昨今、デジタル人民元の記事を目にする機会が増えてきた。デジタル人民元とは中国の中央銀行デジタル通貨(CBDC)で、2022年の北京冬季五輪でのお披露目がもくろまれている。その実用化に向けた動きが加速していることに加え、欧米を筆頭に複数の中央銀行によるCBDCに関する研究・実証実験が増えてきた(※1)ことが背景にあろう。デジタル人民元の狙いはいくつかあるが、特に最近では、米中対立を念頭にデジタル人民元が人民元の国際化を促進する狙いがあるといった文脈で語られることが多い。

では、具体的にデジタル人民元は人民元の国際化をどのように促進する可能性があるのか?人民元の国際化は資本規制の自由化がなくては始まらないが、ここではそれが将来的に達成されているという条件のもとで話を進める。
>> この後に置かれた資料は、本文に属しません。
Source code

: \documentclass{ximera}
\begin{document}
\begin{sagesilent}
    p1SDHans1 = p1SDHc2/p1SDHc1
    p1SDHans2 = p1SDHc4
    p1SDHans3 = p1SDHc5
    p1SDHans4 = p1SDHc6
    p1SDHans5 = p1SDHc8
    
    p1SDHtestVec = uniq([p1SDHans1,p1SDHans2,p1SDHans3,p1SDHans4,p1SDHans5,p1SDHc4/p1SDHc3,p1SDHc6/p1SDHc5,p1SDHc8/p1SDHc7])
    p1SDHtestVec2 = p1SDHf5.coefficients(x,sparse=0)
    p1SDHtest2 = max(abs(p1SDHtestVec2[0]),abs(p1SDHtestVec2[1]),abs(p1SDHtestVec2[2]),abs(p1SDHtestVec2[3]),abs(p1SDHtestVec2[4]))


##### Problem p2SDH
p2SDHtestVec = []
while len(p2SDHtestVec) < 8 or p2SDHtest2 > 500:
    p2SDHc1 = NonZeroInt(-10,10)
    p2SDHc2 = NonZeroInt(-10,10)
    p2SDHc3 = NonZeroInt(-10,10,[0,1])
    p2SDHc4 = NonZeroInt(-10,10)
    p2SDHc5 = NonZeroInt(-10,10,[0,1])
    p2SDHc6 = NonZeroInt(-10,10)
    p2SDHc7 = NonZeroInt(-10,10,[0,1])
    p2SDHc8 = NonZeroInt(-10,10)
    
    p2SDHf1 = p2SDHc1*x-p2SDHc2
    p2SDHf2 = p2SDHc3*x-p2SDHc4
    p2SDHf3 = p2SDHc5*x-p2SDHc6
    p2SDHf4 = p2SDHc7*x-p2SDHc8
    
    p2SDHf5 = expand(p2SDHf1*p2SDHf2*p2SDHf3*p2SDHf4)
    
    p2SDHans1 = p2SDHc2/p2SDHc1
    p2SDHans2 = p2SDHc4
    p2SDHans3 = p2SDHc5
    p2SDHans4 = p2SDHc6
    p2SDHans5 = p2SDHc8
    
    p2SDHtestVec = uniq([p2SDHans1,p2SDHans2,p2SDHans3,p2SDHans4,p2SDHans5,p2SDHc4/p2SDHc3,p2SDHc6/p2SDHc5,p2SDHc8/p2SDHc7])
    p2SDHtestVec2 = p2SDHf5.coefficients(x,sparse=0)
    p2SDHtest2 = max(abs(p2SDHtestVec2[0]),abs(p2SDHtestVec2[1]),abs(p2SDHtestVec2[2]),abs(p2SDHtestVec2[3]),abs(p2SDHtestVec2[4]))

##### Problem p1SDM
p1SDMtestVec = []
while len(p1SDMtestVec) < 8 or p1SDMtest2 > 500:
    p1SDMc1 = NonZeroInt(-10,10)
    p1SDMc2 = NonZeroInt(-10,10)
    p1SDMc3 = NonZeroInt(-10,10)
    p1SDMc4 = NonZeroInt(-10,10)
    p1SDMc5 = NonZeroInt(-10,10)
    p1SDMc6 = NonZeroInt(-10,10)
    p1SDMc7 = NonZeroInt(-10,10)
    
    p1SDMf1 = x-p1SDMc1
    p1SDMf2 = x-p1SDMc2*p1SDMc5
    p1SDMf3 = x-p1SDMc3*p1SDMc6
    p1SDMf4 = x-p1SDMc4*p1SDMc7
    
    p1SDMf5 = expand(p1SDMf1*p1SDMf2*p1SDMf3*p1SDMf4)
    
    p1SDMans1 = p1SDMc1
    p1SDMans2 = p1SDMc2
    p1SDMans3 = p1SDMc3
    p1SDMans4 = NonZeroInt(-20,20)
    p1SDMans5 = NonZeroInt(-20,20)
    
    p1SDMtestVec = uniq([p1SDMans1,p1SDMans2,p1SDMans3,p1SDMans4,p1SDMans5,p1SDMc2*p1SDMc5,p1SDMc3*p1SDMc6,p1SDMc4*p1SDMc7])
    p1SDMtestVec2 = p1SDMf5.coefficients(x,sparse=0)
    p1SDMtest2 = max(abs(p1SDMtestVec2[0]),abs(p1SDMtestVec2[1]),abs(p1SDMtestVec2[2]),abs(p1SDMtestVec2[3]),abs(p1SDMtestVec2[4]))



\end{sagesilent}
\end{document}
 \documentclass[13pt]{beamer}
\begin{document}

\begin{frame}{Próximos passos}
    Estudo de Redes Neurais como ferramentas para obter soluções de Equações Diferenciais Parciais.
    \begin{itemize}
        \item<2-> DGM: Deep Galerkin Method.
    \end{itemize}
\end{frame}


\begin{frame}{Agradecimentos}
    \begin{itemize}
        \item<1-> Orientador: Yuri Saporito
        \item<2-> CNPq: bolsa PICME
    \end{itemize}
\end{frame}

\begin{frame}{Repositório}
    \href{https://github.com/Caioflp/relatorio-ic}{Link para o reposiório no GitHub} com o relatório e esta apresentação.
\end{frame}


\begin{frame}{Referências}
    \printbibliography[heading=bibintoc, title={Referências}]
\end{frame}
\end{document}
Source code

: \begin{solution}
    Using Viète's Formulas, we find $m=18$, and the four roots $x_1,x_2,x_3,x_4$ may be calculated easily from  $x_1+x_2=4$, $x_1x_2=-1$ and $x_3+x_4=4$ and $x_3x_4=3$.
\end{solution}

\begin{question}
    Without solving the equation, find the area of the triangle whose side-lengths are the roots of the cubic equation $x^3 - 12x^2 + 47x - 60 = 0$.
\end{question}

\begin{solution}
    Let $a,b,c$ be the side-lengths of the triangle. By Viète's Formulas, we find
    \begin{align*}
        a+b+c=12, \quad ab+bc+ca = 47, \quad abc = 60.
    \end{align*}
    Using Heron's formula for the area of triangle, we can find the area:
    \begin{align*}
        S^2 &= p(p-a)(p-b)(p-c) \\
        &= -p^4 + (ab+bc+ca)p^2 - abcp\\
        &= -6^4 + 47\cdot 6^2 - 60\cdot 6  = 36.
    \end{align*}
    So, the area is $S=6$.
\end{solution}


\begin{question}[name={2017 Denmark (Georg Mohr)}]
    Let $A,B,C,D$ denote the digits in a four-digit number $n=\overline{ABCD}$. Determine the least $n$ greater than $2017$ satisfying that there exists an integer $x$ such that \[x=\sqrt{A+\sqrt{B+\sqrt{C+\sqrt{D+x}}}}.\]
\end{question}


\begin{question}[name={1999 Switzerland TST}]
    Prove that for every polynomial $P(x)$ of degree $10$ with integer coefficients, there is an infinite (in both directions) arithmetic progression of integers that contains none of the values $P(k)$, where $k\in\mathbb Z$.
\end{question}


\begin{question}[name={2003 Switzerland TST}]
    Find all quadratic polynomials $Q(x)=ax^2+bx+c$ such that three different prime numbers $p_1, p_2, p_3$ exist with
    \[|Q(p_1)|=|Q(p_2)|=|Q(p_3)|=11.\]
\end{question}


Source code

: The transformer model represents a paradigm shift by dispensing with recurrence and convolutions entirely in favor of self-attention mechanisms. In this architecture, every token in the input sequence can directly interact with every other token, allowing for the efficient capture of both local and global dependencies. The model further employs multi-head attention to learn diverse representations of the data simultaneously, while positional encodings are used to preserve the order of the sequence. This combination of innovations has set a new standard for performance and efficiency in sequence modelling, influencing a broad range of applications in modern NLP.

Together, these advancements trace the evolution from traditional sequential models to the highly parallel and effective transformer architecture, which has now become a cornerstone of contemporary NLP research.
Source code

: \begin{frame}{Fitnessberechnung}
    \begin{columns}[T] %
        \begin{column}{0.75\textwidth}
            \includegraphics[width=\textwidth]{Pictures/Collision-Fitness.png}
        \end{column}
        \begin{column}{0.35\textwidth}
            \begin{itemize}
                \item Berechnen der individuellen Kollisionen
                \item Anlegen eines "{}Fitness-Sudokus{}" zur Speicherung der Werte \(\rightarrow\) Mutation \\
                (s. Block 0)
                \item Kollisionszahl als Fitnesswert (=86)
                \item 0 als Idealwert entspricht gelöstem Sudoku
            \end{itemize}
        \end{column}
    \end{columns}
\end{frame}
まず、この問題については、店舗での支払いや個人間送金のような「小口決済」(現在パイロットテストが行われているデジタル人民元)と国際貿易や証券取引等に用いられる「大口決済」に分けて考える必要があるだろう。

小口決済については複数の経路が考えられる。その中で実現可能性が比較的高いものとして一つに、中国が技術協力する形で「デジタル人民元の技術をベースとする、デジタル人民元と相互接続が容易なCBDC」が多数できることで人民元の利便性を高め、国際化に貢献するといった経路が考えられる。既に中国は、デジタル香港ドルの開発を検討している香港との間でデジタル人民元を利用したクロスボーダー決済の実験に取り組んでいる。しかし、一部地域かつ小口決済での取引増加が通貨の国際化に対してもたらす影響は総じて限定的であろう。

一方で、大口決済でのデジタル人民元の活用は、人民元の国際化に大きく貢献する可能性を秘めている。現行の国際決済システムでは、手数料の高さや決済に要する時間の長さが問題視されている。CBDC及びブロックチェーン技術がこうした問題への解決策になるとして、現在、中国人民銀行は複数の中央銀行(香港金融管理局、タイ中央銀行、アラブ首長国連邦(UAE)中央銀行)及び国際決済銀行(BIS)とCBDCのクロスボーダー決済への活用を議論している。もし、中国がデジタル人民元を含むCBDCを活用した低コストかつ短時間の送金システムを諸外国に提供できれば、そのシステム利用者の拡大と併せて人民元の国際化を促進できる可能性がある。

もちろん、デジタル人民元の発行開始をもって、人民元の国際化が急速に進むことは考えにくく、あくまで将来に向けた布石の一つである。しかし、足元で中国は資本規制自由化の先を見据えて動き始めている。将来的に国際金融システムの在り方を革新し得る存在として、デジタル人民元の動向は引き続き注視していく必要があろう。

(※1)FRBは2021年夏にCBDC発行の可能性とリスクに関する見解をまとめたディスカッションペーパーを公表予定である。